> **YOUR ASSIGNMENT**:
Each line below with the word "picture" needs to be copied.

> **TASK MATERIAL**:
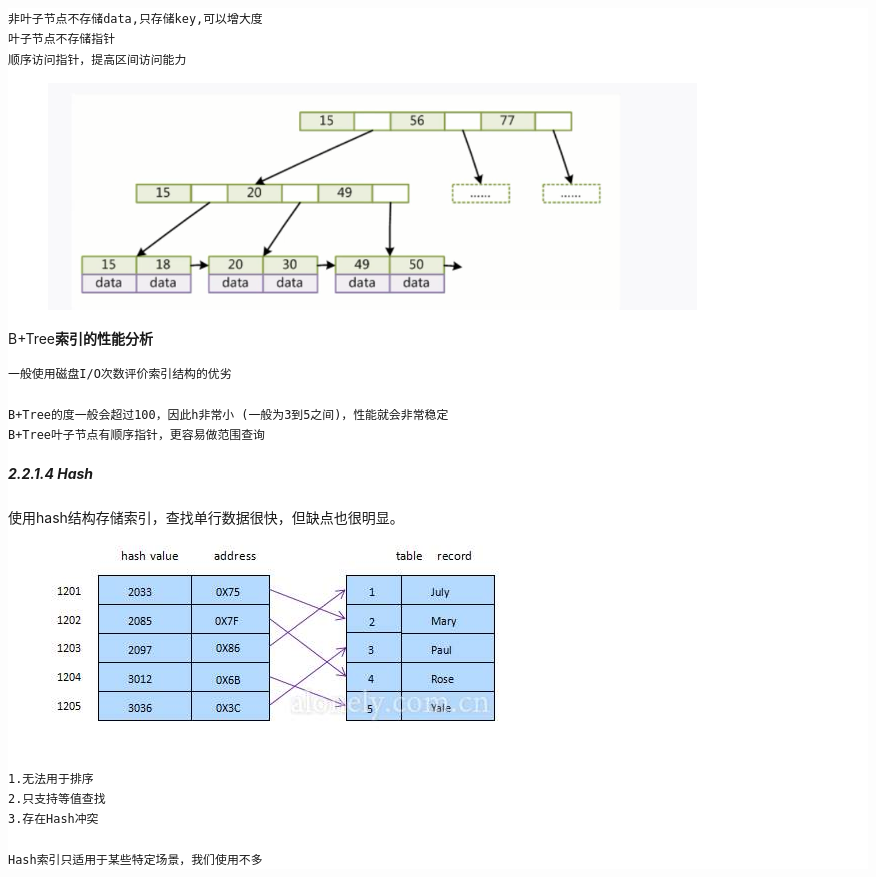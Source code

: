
 ```
非叶子节点不存储data,只存储key,可以增大度
叶子节点不存储指针
顺序访问指针，提高区间访问能力
```



<figure class="thumbnails">
    <img src="picture/mysql索引及性能优化/mysql008.png" alt="Screenshot of coverpage" title="Cover page">
</figure>


B+Tree**索引的性能分析**

```
一般使用磁盘I/O次数评价索引结构的优劣

B+Tree的度一般会超过100，因此h非常小 (一般为3到5之间)，性能就会非常稳定
B+Tree叶子节点有顺序指针，更容易做范围查询
```

##### 2.2.1.4 Hash

使用hash结构存储索引，查找单行数据很快，但缺点也很明显。


<figure class="thumbnails">
    <img src="picture/mysql索引及性能优化/mysql005.png" alt="Screenshot of coverpage" title="Cover page">
</figure>


```
1.无法用于排序
2.只支持等值查找
3.存在Hash冲突

Hash索引只适用于某些特定场景，我们使用不多
```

> **SOLUTION TO THE EXERCISE**:
    <img src="picture/mysql索引及性能优化/mysql008.png" alt="Screenshot of coverpage" title="Cover page">
    <img src="picture/mysql索引及性能优化/mysql005.png" alt="Screenshot of coverpage" title="Cover page">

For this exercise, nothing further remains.